▶ _What you need to do_
Only the lines from the one with "当鼠标从父元素移动到子元素时：" to the end of the data below should be returned, each exactly as it stands.

-=-=-

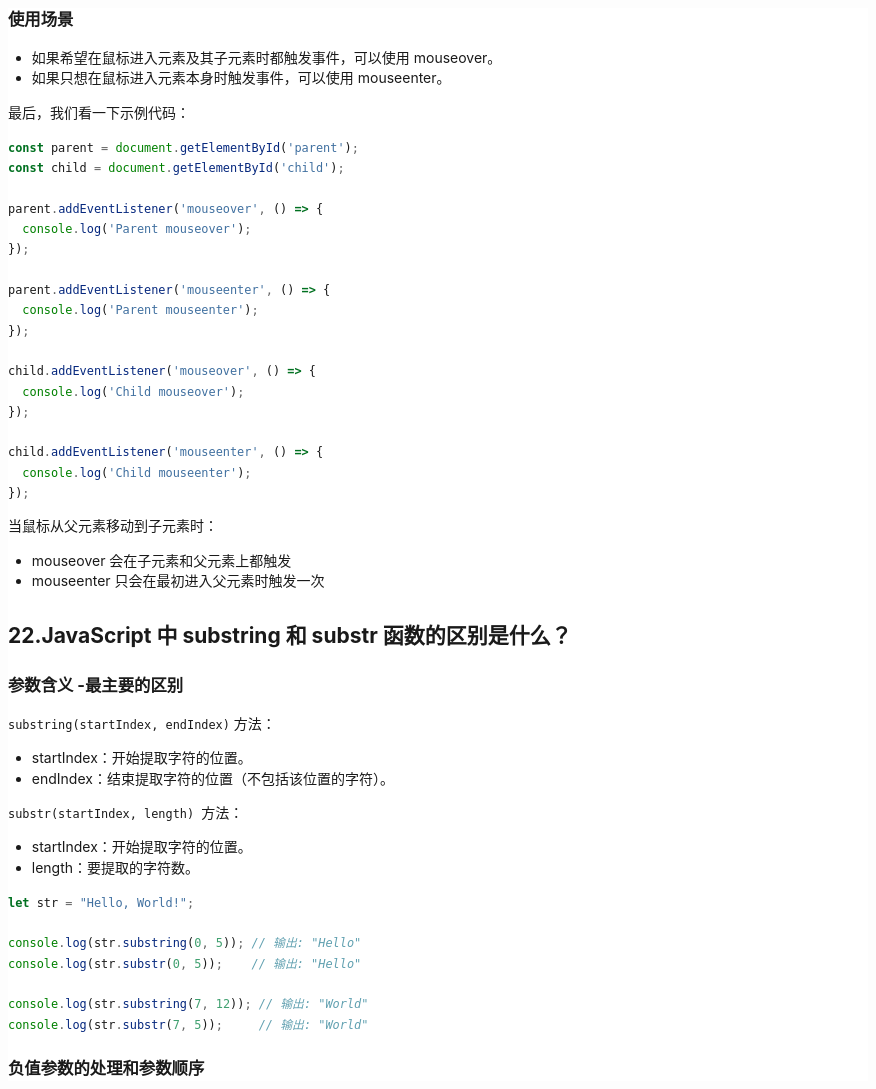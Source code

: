 ### 使用场景
- 如果希望在鼠标进入元素及其子元素时都触发事件，可以使用 mouseover。
- 如果只想在鼠标进入元素本身时触发事件，可以使用 mouseenter。

最后，我们看一下示例代码：
```js
const parent = document.getElementById('parent');
const child = document.getElementById('child');

parent.addEventListener('mouseover', () => {
  console.log('Parent mouseover');
});

parent.addEventListener('mouseenter', () => {
  console.log('Parent mouseenter');
});

child.addEventListener('mouseover', () => {
  console.log('Child mouseover');
});

child.addEventListener('mouseenter', () => {
  console.log('Child mouseenter');
});
```

当鼠标从父元素移动到子元素时：
- mouseover 会在子元素和父元素上都触发
- mouseenter 只会在最初进入父元素时触发一次

## 22.JavaScript 中 substring 和 substr 函数的区别是什么？

### 参数含义 -最主要的区别

`substring(startIndex, endIndex)` 方法：
- startIndex：开始提取字符的位置。
- endIndex：结束提取字符的位置（不包括该位置的字符）。

`substr(startIndex, length) `方法：
- startIndex：开始提取字符的位置。
- length：要提取的字符数。

```js
let str = "Hello, World!";

console.log(str.substring(0, 5)); // 输出: "Hello"
console.log(str.substr(0, 5));    // 输出: "Hello"

console.log(str.substring(7, 12)); // 输出: "World"
console.log(str.substr(7, 5));     // 输出: "World"
```
### 负值参数的处理和参数顺序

-=-=-

▶ _Answer box_
当鼠标从父元素移动到子元素时：
- mouseover 会在子元素和父元素上都触发
- mouseenter 只会在最初进入父元素时触发一次

## 22.JavaScript 中 substring 和 substr 函数的区别是什么？

### 参数含义 -最主要的区别

`substring(startIndex, endIndex)` 方法：
- startIndex：开始提取字符的位置。
- endIndex：结束提取字符的位置（不包括该位置的字符）。

`substr(startIndex, length) `方法：
- startIndex：开始提取字符的位置。
- length：要提取的字符数。

```js
let str = "Hello, World!";

console.log(str.substring(0, 5)); // 输出: "Hello"
console.log(str.substr(0, 5));    // 输出: "Hello"

console.log(str.substring(7, 12)); // 输出: "World"
console.log(str.substr(7, 5));     // 输出: "World"
```
### 负值参数的处理和参数顺序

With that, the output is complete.